◆ **What to do**:
The whole listing should be retyped word for word, apart from the pictures it holds.

◆ **Data shown**:
"""
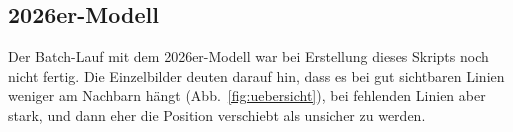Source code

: \subsection{2026er-Modell }
Der Batch-Lauf mit dem 2026er-Modell war bei Erstellung dieses Skripts noch nicht fertig. Die
Einzelbilder deuten darauf hin, dass es bei gut sichtbaren Linien weniger am Nachbarn hängt
(Abb.~\ref{fig:uebersicht}), bei fehlenden Linien aber stark, und dann eher die Position
verschiebt als unsicher zu werden.
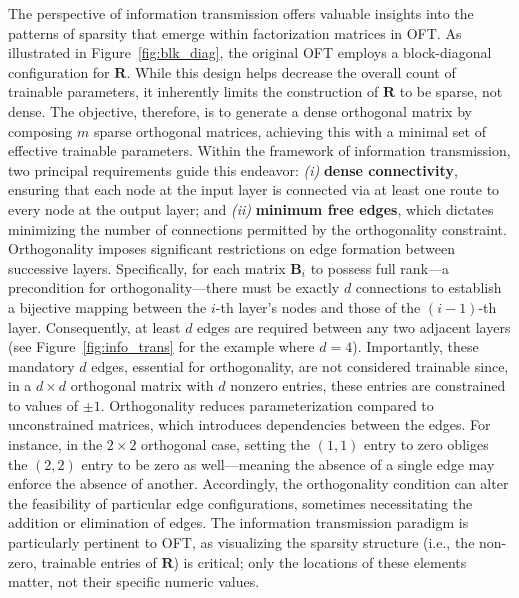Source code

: The perspective of information transmission offers valuable insights into the patterns of sparsity that emerge within factorization matrices in OFT. As illustrated in Figure~\ref{fig:blk_diag}, the original OFT employs a block-diagonal configuration for $\bm{R}$. While this design helps decrease the overall count of trainable parameters, it inherently limits the construction of $\bm{R}$ to be sparse, not dense. The objective, therefore, is to generate a dense orthogonal matrix by composing $m$ sparse orthogonal matrices, achieving this with a minimal set of effective trainable parameters. Within the framework of information transmission, two principal requirements guide this endeavor: \emph{(i)} \textbf{dense connectivity}, ensuring that each node at the input layer is connected via at least one route to every node at the output layer; and \emph{(ii)} \textbf{minimum free edges}, which dictates minimizing the number of connections permitted by the orthogonality constraint. Orthogonality imposes significant restrictions on edge formation between successive layers. Specifically, for each matrix $\bm{B}_i$ to possess full rank—a precondition for orthogonality—there must be exactly $d$ connections to establish a bijective mapping between the $i$-th layer’s nodes and those of the $(i-1)$-th layer. Consequently, at least $d$ edges are required between any two adjacent layers (see Figure~\ref{fig:info_trans} for the example where $d = 4$). Importantly, these mandatory $d$ edges, essential for orthogonality, are not considered trainable since, in a $d \times d$ orthogonal matrix with $d$ nonzero entries, these entries are constrained to values of $\pm 1$. Orthogonality reduces parameterization compared to unconstrained matrices, which introduces dependencies between the edges. For instance, in the $2 \times 2$ orthogonal case, setting the $(1,1)$ entry to zero obliges the $(2,2)$ entry to be zero as well—meaning the absence of a single edge may enforce the absence of another. Accordingly, the orthogonality condition can alter the feasibility of particular edge configurations, sometimes necessitating the addition or elimination of edges. The information transmission paradigm is particularly pertinent to OFT, as visualizing the sparsity structure (i.e., the non-zero, trainable entries of $\bm{R}$) is critical; only the locations of these elements matter, not their specific numeric values.

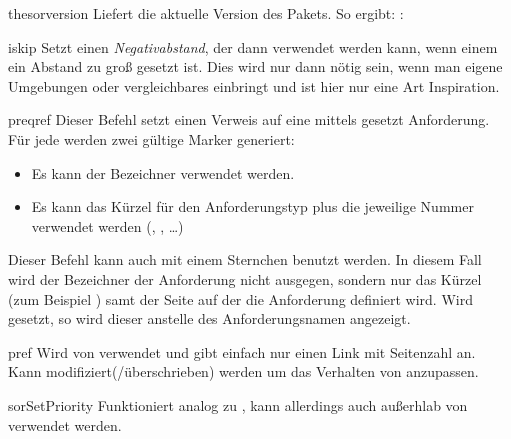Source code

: \documentclass{sopra-base}
\begin{document}
\begin{command}{thesorversion}{}
    Liefert die aktuelle Version des Pakets. So ergibt: : \thesorversion\\
\end{command}

\begin{command}{iskip}{}
    Setzt einen \emph{Negativabstand}, der dann verwendet werden kann, wenn einem ein Abstand zu groß gesetzt ist. Dies wird nur dann nötig sein, wenn man eigene Umgebungen oder vergleichbares einbringt und ist hier nur eine Art Inspiration.
\end{command}

\begin{command}{preqref}{}
    Dieser Befehl setzt einen Verweis auf eine mittels  gesetzt Anforderung. Für jede werden zwei gültige Marker generiert: \begin{itemize}\setlength{\itemsep}{0pt}
        \item Es kann der Bezeichner verwendet werden.
        \item Es kann das Kürzel für den Anforderungstyp plus die jeweilige Nummer verwendet werden (, , \ldots)
    \end{itemize}
    Dieser Befehl kann auch mit einem Sternchen benutzt werden. In diesem Fall wird der
    Bezeichner der Anforderung nicht ausgegen, sondern nur das Kürzel (zum Beispiel ) samt der Seite auf der die Anforderung definiert wird. Wird  gesetzt, so wird
    dieser anstelle des Anforderungsnamen angezeigt.
\end{command}

\begin{command}{pref}{}
    Wird von  verwendet und gibt einfach nur einen Link mit Seitenzahl an.
    Kann modifiziert(/überschrieben) werden um das Verhalten von  anzupassen.
\end{command}

\begin{command}{sorSetPriority}{}
    Funktioniert analog zu , kann allerdings auch außerhlab von  verwendet werden.
\end{command}
\end{document}
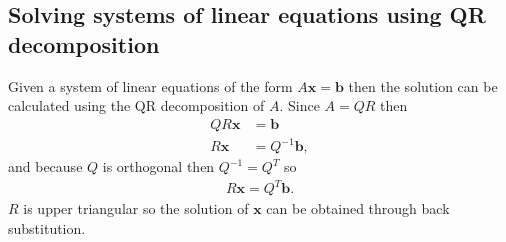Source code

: \documentclass[letterpaper,10pt,english]{jupyterBook}
\begin{document}
\subsection{Solving systems of linear equations using QR decomposition}
\label{\detokenize{6_Direct_methods/6.4_QR_decomposition:solving-systems-of-linear-equations-using-qr-decomposition}}\label{\detokenize{6_Direct_methods/6.4_QR_decomposition:qr-crout-section}}
\sphinxAtStartPar
Given a system of linear equations of the form \(A\mathbf{x}=\mathbf{b}\) then the solution can be calculated using the QR decomposition of \(A\). Since \(A=QR\) then
\begin{align*}
    QR\mathbf{x} &= \mathbf{b}\\
    R\mathbf{x} &= Q^{-1} \mathbf{b},
\end{align*}
\sphinxAtStartPar
and because \(Q\) is orthogonal then \(Q^{-1}=Q^T\) so
\begin{align*}
    R\mathbf{x} = Q^T \mathbf{b}.
\end{align*}
\sphinxAtStartPar
\(R\) is upper triangular so the solution of \(\mathbf{x}\) can be obtained through back substitution.
\end{document}
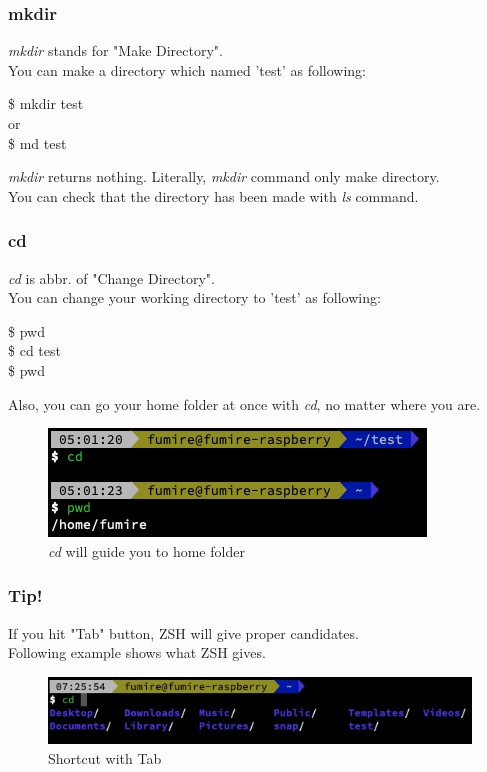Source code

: \documentclass{beamer}
\begin{document}
	\begin{frame}
		\frametitle{mkdir}
		\textit{mkdir} stands for "Make Directory". \\
		You can make a directory which named 'test' as following: 
		\begin{example}
			\$ mkdir test \\
			or \\
			\$ md test \\
		\end{example}
		\textit{mkdir} returns nothing. Literally, \textit{mkdir} command only make directory. \\
		You can check that the directory has been made with \textit{ls} command. 
	\end{frame}

	\begin{frame}
		\frametitle{cd}
		\textit{cd} is abbr. of "Change Directory". \\
		You can change your working directory to 'test' as following:
		\begin{example}
			\$ pwd \\
			\$ cd test\\
			\$ pwd \\
		\end{example}
	
		Also, you can go your home folder at once with \textit{cd}, no matter where you are.
		\begin{figure}[h!]
			\centering
			\includegraphics[width=0.7 \linewidth]{figures/6.png}
			\caption{\textit{cd} will guide you to home folder}
		\end{figure}
	\end{frame}

	\begin{frame}
		\frametitle{Tip!}
		If you hit "Tab" button, ZSH will give proper candidates. \\
		Following example shows what ZSH gives.
		\begin{figure}
			\centering
			\includegraphics[width=0.7 \linewidth]{figures/10.png}
			\caption{Shortcut with Tab}
		\end{figure}
	\end{frame}
\end{document}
"""
◆ **Result of this task**:
Source code

: \subsection{2026er-Modell }
Der Batch-Lauf mit dem 2026er-Modell war bei Erstellung dieses Skripts noch nicht fertig. Die
Einzelbilder deuten darauf hin, dass es bei gut sichtbaren Linien weniger am Nachbarn hängt
(Abb.~\ref{fig:uebersicht}), bei fehlenden Linien aber stark, und dann eher die Position
verschiebt als unsicher zu werden.
Source code

: The perspective of information transmission offers valuable insights into the patterns of sparsity that emerge within factorization matrices in OFT. As illustrated in Figure~\ref{fig:blk_diag}, the original OFT employs a block-diagonal configuration for $\bm{R}$. While this design helps decrease the overall count of trainable parameters, it inherently limits the construction of $\bm{R}$ to be sparse, not dense. The objective, therefore, is to generate a dense orthogonal matrix by composing $m$ sparse orthogonal matrices, achieving this with a minimal set of effective trainable parameters. Within the framework of information transmission, two principal requirements guide this endeavor: \emph{(i)} \textbf{dense connectivity}, ensuring that each node at the input layer is connected via at least one route to every node at the output layer; and \emph{(ii)} \textbf{minimum free edges}, which dictates minimizing the number of connections permitted by the orthogonality constraint. Orthogonality imposes significant restrictions on edge formation between successive layers. Specifically, for each matrix $\bm{B}_i$ to possess full rank—a precondition for orthogonality—there must be exactly $d$ connections to establish a bijective mapping between the $i$-th layer’s nodes and those of the $(i-1)$-th layer. Consequently, at least $d$ edges are required between any two adjacent layers (see Figure~\ref{fig:info_trans} for the example where $d = 4$). Importantly, these mandatory $d$ edges, essential for orthogonality, are not considered trainable since, in a $d \times d$ orthogonal matrix with $d$ nonzero entries, these entries are constrained to values of $\pm 1$. Orthogonality reduces parameterization compared to unconstrained matrices, which introduces dependencies between the edges. For instance, in the $2 \times 2$ orthogonal case, setting the $(1,1)$ entry to zero obliges the $(2,2)$ entry to be zero as well—meaning the absence of a single edge may enforce the absence of another. Accordingly, the orthogonality condition can alter the feasibility of particular edge configurations, sometimes necessitating the addition or elimination of edges. The information transmission paradigm is particularly pertinent to OFT, as visualizing the sparsity structure (i.e., the non-zero, trainable entries of $\bm{R}$) is critical; only the locations of these elements matter, not their specific numeric values.

Source code

: \documentclass{sopra-base}
\begin{document}
\begin{command}{thesorversion}{}
    Liefert die aktuelle Version des Pakets. So ergibt: : \thesorversion\\
\end{command}

\begin{command}{iskip}{}
    Setzt einen \emph{Negativabstand}, der dann verwendet werden kann, wenn einem ein Abstand zu groß gesetzt ist. Dies wird nur dann nötig sein, wenn man eigene Umgebungen oder vergleichbares einbringt und ist hier nur eine Art Inspiration.
\end{command}

\begin{command}{preqref}{}
    Dieser Befehl setzt einen Verweis auf eine mittels  gesetzt Anforderung. Für jede werden zwei gültige Marker generiert: \begin{itemize}\setlength{\itemsep}{0pt}
        \item Es kann der Bezeichner verwendet werden.
        \item Es kann das Kürzel für den Anforderungstyp plus die jeweilige Nummer verwendet werden (, , \ldots)
    \end{itemize}
    Dieser Befehl kann auch mit einem Sternchen benutzt werden. In diesem Fall wird der
    Bezeichner der Anforderung nicht ausgegen, sondern nur das Kürzel (zum Beispiel ) samt der Seite auf der die Anforderung definiert wird. Wird  gesetzt, so wird
    dieser anstelle des Anforderungsnamen angezeigt.
\end{command}

\begin{command}{pref}{}
    Wird von  verwendet und gibt einfach nur einen Link mit Seitenzahl an.
    Kann modifiziert(/überschrieben) werden um das Verhalten von  anzupassen.
\end{command}

\begin{command}{sorSetPriority}{}
    Funktioniert analog zu , kann allerdings auch außerhlab von  verwendet werden.
\end{command}
\end{document}
Source code

: \documentclass[letterpaper,10pt,english]{jupyterBook}
\begin{document}
\subsection{Solving systems of linear equations using QR decomposition}
\label{\detokenize{6_Direct_methods/6.4_QR_decomposition:solving-systems-of-linear-equations-using-qr-decomposition}}\label{\detokenize{6_Direct_methods/6.4_QR_decomposition:qr-crout-section}}
\sphinxAtStartPar
Given a system of linear equations of the form \(A\mathbf{x}=\mathbf{b}\) then the solution can be calculated using the QR decomposition of \(A\). Since \(A=QR\) then
\begin{align*}
    QR\mathbf{x} &= \mathbf{b}\\
    R\mathbf{x} &= Q^{-1} \mathbf{b},
\end{align*}
\sphinxAtStartPar
and because \(Q\) is orthogonal then \(Q^{-1}=Q^T\) so
\begin{align*}
    R\mathbf{x} = Q^T \mathbf{b}.
\end{align*}
\sphinxAtStartPar
\(R\) is upper triangular so the solution of \(\mathbf{x}\) can be obtained through back substitution.
\end{document}
Source code

: \documentclass{beamer}
\begin{document}
	\begin{frame}
		\frametitle{mkdir}
		\textit{mkdir} stands for "Make Directory". \\
		You can make a directory which named 'test' as following: 
		\begin{example}
			\$ mkdir test \\
			or \\
			\$ md test \\
		\end{example}
		\textit{mkdir} returns nothing. Literally, \textit{mkdir} command only make directory. \\
		You can check that the directory has been made with \textit{ls} command. 
	\end{frame}

	\begin{frame}
		\frametitle{cd}
		\textit{cd} is abbr. of "Change Directory". \\
		You can change your working directory to 'test' as following:
		\begin{example}
			\$ pwd \\
			\$ cd test\\
			\$ pwd \\
		\end{example}
	
		Also, you can go your home folder at once with \textit{cd}, no matter where you are.
		\begin{figure}[h!]
			\centering
			\includegraphics[width=0.7 \linewidth]{figures/6.png}
			\caption{\textit{cd} will guide you to home folder}
		\end{figure}
	\end{frame}

	\begin{frame}
		\frametitle{Tip!}
		If you hit "Tab" button, ZSH will give proper candidates. \\
		Following example shows what ZSH gives.
		\begin{figure}
			\centering
			\includegraphics[width=0.7 \linewidth]{figures/10.png}
			\caption{Shortcut with Tab}
		\end{figure}
	\end{frame}
\end{document}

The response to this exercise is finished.